*TASK INSTRUCTIONS*
Repeat exactly the opening lines of the records, ending with the line that contains "1. **스키마 설계**".

*EXERCISE INPUTS*

-----

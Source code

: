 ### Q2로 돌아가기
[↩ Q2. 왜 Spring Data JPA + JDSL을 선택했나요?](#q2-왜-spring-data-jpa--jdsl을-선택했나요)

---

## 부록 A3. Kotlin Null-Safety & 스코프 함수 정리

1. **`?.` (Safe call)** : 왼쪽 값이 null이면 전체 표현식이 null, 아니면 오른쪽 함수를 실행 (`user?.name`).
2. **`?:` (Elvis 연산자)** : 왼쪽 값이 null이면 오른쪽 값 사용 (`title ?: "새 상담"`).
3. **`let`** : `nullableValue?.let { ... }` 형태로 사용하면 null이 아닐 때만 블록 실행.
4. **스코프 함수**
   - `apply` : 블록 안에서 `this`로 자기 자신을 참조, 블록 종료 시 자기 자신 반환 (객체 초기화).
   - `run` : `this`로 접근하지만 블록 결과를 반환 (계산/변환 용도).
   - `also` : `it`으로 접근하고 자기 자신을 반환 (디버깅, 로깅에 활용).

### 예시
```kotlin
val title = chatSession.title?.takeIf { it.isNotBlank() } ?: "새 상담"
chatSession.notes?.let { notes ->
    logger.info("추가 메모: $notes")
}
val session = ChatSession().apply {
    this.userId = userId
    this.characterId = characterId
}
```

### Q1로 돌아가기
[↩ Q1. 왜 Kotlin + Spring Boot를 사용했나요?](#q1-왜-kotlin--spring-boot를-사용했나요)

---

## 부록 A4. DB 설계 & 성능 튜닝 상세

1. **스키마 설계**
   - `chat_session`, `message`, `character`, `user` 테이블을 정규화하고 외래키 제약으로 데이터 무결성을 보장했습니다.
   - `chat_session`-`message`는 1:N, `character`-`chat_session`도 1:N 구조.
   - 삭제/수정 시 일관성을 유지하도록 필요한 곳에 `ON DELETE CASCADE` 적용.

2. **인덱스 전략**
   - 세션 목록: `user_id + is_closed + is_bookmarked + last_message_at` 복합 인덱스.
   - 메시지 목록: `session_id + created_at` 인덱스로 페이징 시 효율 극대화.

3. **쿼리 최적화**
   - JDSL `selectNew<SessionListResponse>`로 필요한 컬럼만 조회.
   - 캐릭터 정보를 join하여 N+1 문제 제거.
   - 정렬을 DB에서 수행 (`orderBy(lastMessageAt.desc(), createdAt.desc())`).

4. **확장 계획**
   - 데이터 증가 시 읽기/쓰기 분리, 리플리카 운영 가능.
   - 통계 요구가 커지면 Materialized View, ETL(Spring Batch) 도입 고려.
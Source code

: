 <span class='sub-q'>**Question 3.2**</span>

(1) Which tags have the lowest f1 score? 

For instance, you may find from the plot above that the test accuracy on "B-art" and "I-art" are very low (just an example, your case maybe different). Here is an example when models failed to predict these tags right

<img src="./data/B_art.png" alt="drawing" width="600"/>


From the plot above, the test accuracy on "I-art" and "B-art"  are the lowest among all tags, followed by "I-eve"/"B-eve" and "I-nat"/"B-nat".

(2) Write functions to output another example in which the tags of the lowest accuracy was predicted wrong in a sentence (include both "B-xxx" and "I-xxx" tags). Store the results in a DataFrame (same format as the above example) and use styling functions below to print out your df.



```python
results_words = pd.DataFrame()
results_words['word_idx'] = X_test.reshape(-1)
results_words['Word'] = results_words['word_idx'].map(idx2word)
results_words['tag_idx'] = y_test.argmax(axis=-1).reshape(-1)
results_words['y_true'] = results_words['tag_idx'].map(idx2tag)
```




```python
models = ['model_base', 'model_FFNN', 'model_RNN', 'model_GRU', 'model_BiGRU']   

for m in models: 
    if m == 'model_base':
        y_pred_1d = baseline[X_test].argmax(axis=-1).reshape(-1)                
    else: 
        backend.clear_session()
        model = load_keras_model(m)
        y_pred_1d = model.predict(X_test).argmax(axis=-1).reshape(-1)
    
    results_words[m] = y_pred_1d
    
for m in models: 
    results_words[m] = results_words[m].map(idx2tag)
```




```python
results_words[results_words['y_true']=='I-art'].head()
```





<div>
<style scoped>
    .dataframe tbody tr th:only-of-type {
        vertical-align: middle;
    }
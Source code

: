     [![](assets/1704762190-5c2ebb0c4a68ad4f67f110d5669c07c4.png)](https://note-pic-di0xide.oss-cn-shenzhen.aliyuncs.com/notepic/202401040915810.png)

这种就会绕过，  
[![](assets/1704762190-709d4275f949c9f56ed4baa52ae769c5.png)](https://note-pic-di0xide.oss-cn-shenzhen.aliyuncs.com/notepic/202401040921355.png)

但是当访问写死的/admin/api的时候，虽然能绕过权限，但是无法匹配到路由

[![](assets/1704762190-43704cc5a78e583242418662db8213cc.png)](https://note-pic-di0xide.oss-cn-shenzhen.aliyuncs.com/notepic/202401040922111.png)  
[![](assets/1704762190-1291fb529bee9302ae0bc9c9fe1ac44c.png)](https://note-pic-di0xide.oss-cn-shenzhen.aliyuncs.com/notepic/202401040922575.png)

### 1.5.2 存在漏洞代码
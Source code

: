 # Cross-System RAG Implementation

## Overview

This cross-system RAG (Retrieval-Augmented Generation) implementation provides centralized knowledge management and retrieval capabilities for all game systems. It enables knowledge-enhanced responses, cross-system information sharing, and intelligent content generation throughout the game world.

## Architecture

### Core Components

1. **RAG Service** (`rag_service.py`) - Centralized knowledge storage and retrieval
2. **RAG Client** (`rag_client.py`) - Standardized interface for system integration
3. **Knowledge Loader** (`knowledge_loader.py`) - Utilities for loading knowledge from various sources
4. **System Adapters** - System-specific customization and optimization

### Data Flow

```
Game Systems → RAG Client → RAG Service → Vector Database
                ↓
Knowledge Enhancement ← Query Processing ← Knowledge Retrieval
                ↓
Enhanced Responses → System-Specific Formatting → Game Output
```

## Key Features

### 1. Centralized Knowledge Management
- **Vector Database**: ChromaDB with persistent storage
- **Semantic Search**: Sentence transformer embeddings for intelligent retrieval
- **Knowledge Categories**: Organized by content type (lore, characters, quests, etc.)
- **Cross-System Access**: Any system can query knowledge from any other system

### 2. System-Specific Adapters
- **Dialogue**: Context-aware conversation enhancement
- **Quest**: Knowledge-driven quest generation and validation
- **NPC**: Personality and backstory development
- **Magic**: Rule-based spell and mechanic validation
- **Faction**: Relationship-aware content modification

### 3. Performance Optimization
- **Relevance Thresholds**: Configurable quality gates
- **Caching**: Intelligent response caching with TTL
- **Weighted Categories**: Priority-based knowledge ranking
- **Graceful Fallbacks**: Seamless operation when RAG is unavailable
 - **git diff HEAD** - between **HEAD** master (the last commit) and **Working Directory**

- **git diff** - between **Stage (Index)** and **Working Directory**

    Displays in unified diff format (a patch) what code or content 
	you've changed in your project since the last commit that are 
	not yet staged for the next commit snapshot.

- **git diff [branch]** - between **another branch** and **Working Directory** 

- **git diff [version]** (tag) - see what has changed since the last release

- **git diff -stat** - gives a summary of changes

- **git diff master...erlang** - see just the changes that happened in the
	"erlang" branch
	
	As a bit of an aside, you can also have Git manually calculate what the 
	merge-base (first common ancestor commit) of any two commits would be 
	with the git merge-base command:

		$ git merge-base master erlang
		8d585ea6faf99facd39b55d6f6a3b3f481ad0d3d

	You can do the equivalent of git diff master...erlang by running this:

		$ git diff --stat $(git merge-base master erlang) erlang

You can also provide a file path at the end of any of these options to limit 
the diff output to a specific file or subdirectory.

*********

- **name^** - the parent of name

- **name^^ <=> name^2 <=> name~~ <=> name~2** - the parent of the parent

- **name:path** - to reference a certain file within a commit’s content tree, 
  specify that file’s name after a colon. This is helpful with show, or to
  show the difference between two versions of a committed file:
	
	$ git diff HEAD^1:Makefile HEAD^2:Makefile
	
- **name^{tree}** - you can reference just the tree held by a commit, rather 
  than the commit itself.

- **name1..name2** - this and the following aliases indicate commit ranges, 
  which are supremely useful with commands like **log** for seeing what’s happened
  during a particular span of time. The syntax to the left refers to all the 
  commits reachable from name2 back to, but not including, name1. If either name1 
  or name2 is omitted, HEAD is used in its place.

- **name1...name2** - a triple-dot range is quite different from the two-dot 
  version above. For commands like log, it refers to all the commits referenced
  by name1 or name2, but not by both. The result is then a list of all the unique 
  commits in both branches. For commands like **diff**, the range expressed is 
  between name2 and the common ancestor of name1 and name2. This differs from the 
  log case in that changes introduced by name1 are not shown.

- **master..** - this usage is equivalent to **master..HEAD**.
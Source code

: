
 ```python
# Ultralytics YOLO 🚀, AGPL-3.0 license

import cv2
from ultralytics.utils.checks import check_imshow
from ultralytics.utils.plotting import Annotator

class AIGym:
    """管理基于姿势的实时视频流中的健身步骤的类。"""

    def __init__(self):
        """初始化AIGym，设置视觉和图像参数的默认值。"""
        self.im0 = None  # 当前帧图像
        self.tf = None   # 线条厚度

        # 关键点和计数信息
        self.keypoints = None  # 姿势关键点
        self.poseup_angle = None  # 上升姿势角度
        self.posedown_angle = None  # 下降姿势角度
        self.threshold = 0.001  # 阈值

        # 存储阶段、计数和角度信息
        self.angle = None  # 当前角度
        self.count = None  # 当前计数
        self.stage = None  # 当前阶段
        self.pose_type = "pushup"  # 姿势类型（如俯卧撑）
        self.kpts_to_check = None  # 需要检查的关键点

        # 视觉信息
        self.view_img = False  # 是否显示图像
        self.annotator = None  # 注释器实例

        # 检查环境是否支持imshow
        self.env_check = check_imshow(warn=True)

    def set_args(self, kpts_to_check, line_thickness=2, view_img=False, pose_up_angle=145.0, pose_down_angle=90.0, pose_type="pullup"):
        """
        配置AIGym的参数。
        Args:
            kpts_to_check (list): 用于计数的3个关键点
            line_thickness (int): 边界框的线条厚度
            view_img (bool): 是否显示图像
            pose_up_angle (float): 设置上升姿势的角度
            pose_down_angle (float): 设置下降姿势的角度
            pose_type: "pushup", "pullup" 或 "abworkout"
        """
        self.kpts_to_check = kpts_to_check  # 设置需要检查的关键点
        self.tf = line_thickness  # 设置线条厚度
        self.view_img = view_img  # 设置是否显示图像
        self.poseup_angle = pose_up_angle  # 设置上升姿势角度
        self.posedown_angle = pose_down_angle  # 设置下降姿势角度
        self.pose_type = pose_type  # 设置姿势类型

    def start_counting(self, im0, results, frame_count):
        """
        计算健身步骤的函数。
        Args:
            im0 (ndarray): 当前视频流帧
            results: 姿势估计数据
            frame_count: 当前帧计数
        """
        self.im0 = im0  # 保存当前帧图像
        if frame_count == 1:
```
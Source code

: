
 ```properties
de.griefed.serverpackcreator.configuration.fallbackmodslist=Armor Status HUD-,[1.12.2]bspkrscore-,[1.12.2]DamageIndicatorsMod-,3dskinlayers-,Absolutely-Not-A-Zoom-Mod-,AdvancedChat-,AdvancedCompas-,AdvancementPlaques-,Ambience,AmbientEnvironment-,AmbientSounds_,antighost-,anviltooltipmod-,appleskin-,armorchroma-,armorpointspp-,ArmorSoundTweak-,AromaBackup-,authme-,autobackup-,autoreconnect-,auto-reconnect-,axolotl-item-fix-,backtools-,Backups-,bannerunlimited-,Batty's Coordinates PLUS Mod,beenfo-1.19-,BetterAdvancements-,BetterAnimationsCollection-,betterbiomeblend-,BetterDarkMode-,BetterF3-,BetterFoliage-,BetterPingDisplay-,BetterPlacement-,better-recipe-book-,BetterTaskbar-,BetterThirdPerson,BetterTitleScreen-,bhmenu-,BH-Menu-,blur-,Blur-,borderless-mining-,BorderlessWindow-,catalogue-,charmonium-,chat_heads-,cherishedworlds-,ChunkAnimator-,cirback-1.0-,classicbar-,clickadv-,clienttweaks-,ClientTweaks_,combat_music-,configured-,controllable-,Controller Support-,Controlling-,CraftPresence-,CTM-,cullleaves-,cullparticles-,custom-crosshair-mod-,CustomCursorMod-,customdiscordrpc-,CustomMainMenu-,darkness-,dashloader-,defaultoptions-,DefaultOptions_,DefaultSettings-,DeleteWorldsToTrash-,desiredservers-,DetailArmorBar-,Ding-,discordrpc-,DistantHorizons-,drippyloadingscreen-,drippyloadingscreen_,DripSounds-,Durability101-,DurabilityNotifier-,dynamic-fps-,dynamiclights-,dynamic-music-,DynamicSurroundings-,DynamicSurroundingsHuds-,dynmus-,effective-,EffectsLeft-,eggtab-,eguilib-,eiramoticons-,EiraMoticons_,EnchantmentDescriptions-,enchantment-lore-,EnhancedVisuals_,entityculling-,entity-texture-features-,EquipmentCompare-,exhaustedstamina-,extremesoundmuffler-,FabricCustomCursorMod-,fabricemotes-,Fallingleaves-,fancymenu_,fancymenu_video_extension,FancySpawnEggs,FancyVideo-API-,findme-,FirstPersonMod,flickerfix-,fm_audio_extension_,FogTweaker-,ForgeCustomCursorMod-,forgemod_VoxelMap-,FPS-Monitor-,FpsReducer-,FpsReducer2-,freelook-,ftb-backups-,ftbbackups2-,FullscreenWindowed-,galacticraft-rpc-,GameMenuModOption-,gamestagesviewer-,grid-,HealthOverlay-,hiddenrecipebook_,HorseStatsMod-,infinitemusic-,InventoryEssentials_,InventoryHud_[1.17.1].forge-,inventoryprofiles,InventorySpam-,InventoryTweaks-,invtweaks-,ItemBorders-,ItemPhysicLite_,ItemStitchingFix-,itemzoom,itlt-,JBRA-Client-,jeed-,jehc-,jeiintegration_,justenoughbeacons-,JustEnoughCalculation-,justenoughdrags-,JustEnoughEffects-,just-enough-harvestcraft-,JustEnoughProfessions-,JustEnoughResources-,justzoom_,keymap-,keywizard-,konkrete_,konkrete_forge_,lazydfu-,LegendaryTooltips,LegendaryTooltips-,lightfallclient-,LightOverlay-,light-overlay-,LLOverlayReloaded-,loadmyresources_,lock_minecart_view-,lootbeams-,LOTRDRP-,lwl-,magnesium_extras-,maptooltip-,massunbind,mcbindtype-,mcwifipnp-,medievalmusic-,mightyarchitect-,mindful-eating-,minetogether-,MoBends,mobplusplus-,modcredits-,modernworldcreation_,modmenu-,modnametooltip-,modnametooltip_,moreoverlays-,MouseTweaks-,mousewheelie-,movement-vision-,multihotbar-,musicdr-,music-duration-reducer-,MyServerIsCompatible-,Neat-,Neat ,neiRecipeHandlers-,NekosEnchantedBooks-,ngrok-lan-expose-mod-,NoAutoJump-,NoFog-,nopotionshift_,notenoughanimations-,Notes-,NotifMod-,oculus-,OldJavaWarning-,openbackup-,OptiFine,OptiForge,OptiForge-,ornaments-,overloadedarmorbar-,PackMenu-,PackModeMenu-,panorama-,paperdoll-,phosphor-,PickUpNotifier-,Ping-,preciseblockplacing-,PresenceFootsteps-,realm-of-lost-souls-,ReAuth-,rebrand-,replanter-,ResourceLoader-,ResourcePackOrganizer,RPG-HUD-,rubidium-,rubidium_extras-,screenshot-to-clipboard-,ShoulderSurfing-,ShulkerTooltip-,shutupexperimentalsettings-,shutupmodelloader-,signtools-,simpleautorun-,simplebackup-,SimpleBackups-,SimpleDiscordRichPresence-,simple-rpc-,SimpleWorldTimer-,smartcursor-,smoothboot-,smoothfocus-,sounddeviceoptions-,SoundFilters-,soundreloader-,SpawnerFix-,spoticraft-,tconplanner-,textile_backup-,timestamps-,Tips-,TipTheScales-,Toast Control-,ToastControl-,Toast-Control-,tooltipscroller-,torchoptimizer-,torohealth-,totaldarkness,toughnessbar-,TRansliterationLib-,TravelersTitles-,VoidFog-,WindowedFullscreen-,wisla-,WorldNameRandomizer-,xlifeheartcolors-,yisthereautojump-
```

-----

*TASK RESPONSE*
Source code

: ### Q2로 돌아가기
[↩ Q2. 왜 Spring Data JPA + JDSL을 선택했나요?](#q2-왜-spring-data-jpa--jdsl을-선택했나요)

---

## 부록 A3. Kotlin Null-Safety & 스코프 함수 정리

1. **`?.` (Safe call)** : 왼쪽 값이 null이면 전체 표현식이 null, 아니면 오른쪽 함수를 실행 (`user?.name`).
2. **`?:` (Elvis 연산자)** : 왼쪽 값이 null이면 오른쪽 값 사용 (`title ?: "새 상담"`).
3. **`let`** : `nullableValue?.let { ... }` 형태로 사용하면 null이 아닐 때만 블록 실행.
4. **스코프 함수**
   - `apply` : 블록 안에서 `this`로 자기 자신을 참조, 블록 종료 시 자기 자신 반환 (객체 초기화).
   - `run` : `this`로 접근하지만 블록 결과를 반환 (계산/변환 용도).
   - `also` : `it`으로 접근하고 자기 자신을 반환 (디버깅, 로깅에 활용).

### 예시
```kotlin
val title = chatSession.title?.takeIf { it.isNotBlank() } ?: "새 상담"
chatSession.notes?.let { notes ->
    logger.info("추가 메모: $notes")
}
val session = ChatSession().apply {
    this.userId = userId
    this.characterId = characterId
}
```

### Q1로 돌아가기
[↩ Q1. 왜 Kotlin + Spring Boot를 사용했나요?](#q1-왜-kotlin--spring-boot를-사용했나요)

---

## 부록 A4. DB 설계 & 성능 튜닝 상세

1. **스키마 설계**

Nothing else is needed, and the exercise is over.